Chris Fox has more folky roots, and coaxed a whispering, bluegrass sound from his acoustic. As a devoted fan of John Martyn, rather than performing a cover he has written an excellent song in the style of the late, great performer. New single ‘Bird Of Paradise’ is a soothing taster of a forthcoming third album and ‘Pirates’ imaginatively stretched the boundaries of his set. His fine songs, relaxed delivery and skilled musicianship easily won over the supportive audience.

The evening belonged to Elma, with the long awaited release of their album (full review here https://cambridgemusicreviews.net/2018/08/23/elma-dreamland-lp-released-september-2018/).

This was a real showcase for their music, usually performed as a duo but this time with eight players on the Portland stage for the stomping opener ‘California’. The timeless sixties sound was made full by a three piece brass section, two semi-acoustic guitars and a solid backline featuring album producer Chris Pepper on drums. Mark Ellis’s guitar moved effortlessly between styles, as Ellie Gillett’s vocals sailed above, especially on the exuberant but melancholy ‘Slo-Mo’ and the lounge jazz of ‘All I Want’.
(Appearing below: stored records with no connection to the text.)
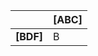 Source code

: |               | **[ABC]**     |
| ------------- | ------------- |
| **[BDF]**      | B              | 

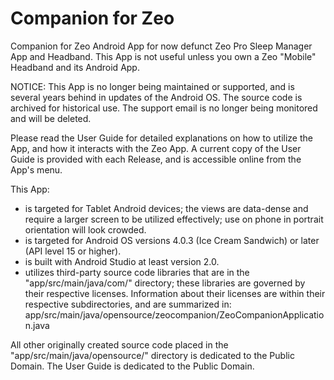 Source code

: # Companion for Zeo
Companion for Zeo Android App for now defunct Zeo Pro Sleep Manager App and Headband.  This App is not useful unless you own a Zeo "Mobile" Headband and its Android App.

NOTICE: This App is no longer being maintained or supported, and is several years behind in updates of the Android OS.  The source code is archived for historical use.  The support email is no longer being monitored and will be deleted.

Please read the User Guide for detailed explanations on how to utilize the App, and how it interacts with the Zeo App.
A current copy of the User Guide is provided with each Release, and is accessible online from the App's menu.

This App:
- is targeted for Tablet Android devices; the views are data-dense and require a larger screen to be utilized effectively; use on phone in portrait orientation will look crowded.
- is targeted for Android OS versions 4.0.3 (Ice Cream Sandwich) or later (API level 15 or higher).
- is built with Android Studio at least version 2.0.
- utilizes third-party source code libraries that are in the "app/src/main/java/com/" directory; these libraries are governed by their respective licenses.
        Information about their licenses are within their respective subdirectories, and are summarized in:
        app/src/main/java/opensource/zeocompanion/ZeoCompanionApplication.java

All other originally created source code placed in the "app/src/main/java/opensource/" directory is dedicated to the Public Domain.
The User Guide is dedicated to the Public Domain.
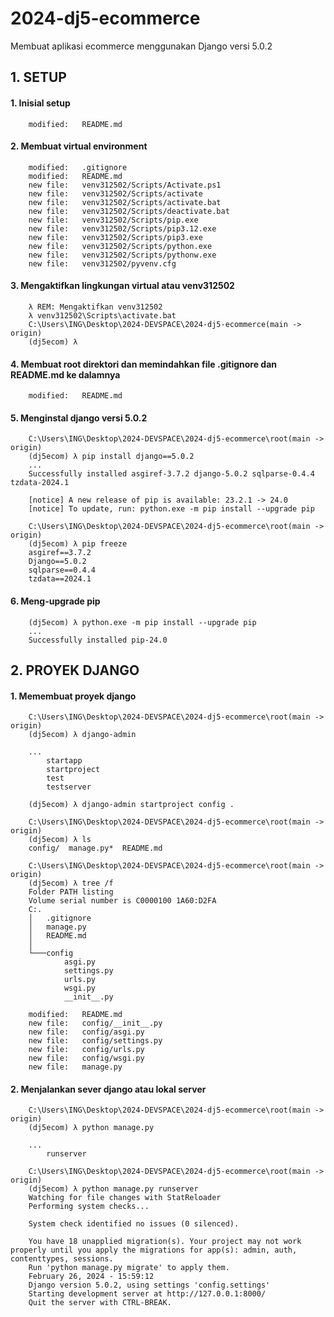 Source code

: # 2024-dj5-ecommerce
Membuat aplikasi ecommerce menggunakan Django versi 5.0.2


## 1. SETUP


#### 1. Inisial setup

        modified:   README.md


#### 2. Membuat virtual environment

        modified:   .gitignore
        modified:   README.md
        new file:   venv312502/Scripts/Activate.ps1
        new file:   venv312502/Scripts/activate
        new file:   venv312502/Scripts/activate.bat
        new file:   venv312502/Scripts/deactivate.bat
        new file:   venv312502/Scripts/pip.exe
        new file:   venv312502/Scripts/pip3.12.exe
        new file:   venv312502/Scripts/pip3.exe
        new file:   venv312502/Scripts/python.exe
        new file:   venv312502/Scripts/pythonw.exe
        new file:   venv312502/pyvenv.cfg


#### 3. Mengaktifkan lingkungan virtual atau venv312502

        λ REM: Mengaktifkan venv312502
        λ venv312502\Scripts\activate.bat
        C:\Users\ING\Desktop\2024-DEVSPACE\2024-dj5-ecommerce(main -> origin)
        (dj5ecom) λ


#### 4. Membuat root direktori dan memindahkan file .gitignore dan README.md ke dalamnya

        modified:   README.md


#### 5. Menginstal django versi 5.0.2

        C:\Users\ING\Desktop\2024-DEVSPACE\2024-dj5-ecommerce\root(main -> origin)
        (dj5ecom) λ pip install django==5.0.2
        ...
        Successfully installed asgiref-3.7.2 django-5.0.2 sqlparse-0.4.4 tzdata-2024.1

        [notice] A new release of pip is available: 23.2.1 -> 24.0
        [notice] To update, run: python.exe -m pip install --upgrade pip

        C:\Users\ING\Desktop\2024-DEVSPACE\2024-dj5-ecommerce\root(main -> origin)
        (dj5ecom) λ pip freeze
        asgiref==3.7.2
        Django==5.0.2
        sqlparse==0.4.4
        tzdata==2024.1


#### 6. Meng-upgrade pip

        (dj5ecom) λ python.exe -m pip install --upgrade pip
        ...
        Successfully installed pip-24.0


## 2. PROYEK DJANGO


#### 1. Memembuat proyek django

        C:\Users\ING\Desktop\2024-DEVSPACE\2024-dj5-ecommerce\root(main -> origin)
        (dj5ecom) λ django-admin

        ...
            startapp
            startproject
            test
            testserver

        (dj5ecom) λ django-admin startproject config .

        C:\Users\ING\Desktop\2024-DEVSPACE\2024-dj5-ecommerce\root(main -> origin)
        (dj5ecom) λ ls
        config/  manage.py*  README.md

        C:\Users\ING\Desktop\2024-DEVSPACE\2024-dj5-ecommerce\root(main -> origin)
        (dj5ecom) λ tree /f
        Folder PATH listing
        Volume serial number is C0000100 1A60:D2FA
        C:.
        │   .gitignore
        │   manage.py
        │   README.md
        │
        └───config
                asgi.py
                settings.py
                urls.py
                wsgi.py
                __init__.py

        modified:   README.md
        new file:   config/__init__.py
        new file:   config/asgi.py
        new file:   config/settings.py
        new file:   config/urls.py
        new file:   config/wsgi.py
        new file:   manage.py


#### 2. Menjalankan sever django atau lokal server

        C:\Users\ING\Desktop\2024-DEVSPACE\2024-dj5-ecommerce\root(main -> origin)
        (dj5ecom) λ python manage.py

        ...
            runserver

        C:\Users\ING\Desktop\2024-DEVSPACE\2024-dj5-ecommerce\root(main -> origin)
        (dj5ecom) λ python manage.py runserver
        Watching for file changes with StatReloader
        Performing system checks...

        System check identified no issues (0 silenced).

        You have 18 unapplied migration(s). Your project may not work properly until you apply the migrations for app(s): admin, auth, contenttypes, sessions.
        Run 'python manage.py migrate' to apply them.
        February 26, 2024 - 15:59:12
        Django version 5.0.2, using settings 'config.settings'
        Starting development server at http://127.0.0.1:8000/
        Quit the server with CTRL-BREAK.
The heartbreaking showstopper ‘Butterfingers’ was balanced by the optimistic blast of ‘On My Way’ and two new songs made an appearance too. The audience of many friends and followers (and musical collaborator Boo Hewerdine) were behind the band all the way, it was an evening of genuine celebration.
The finale was appropriately ‘September’ and what an excellent song that is (I love that middle eight!).
A short encore ended with Mark and Ellie performing ‘Over The Rainbow’, which fitted in well as a reminder of the talents of the core duo of tonight’s unforgettable ensemble.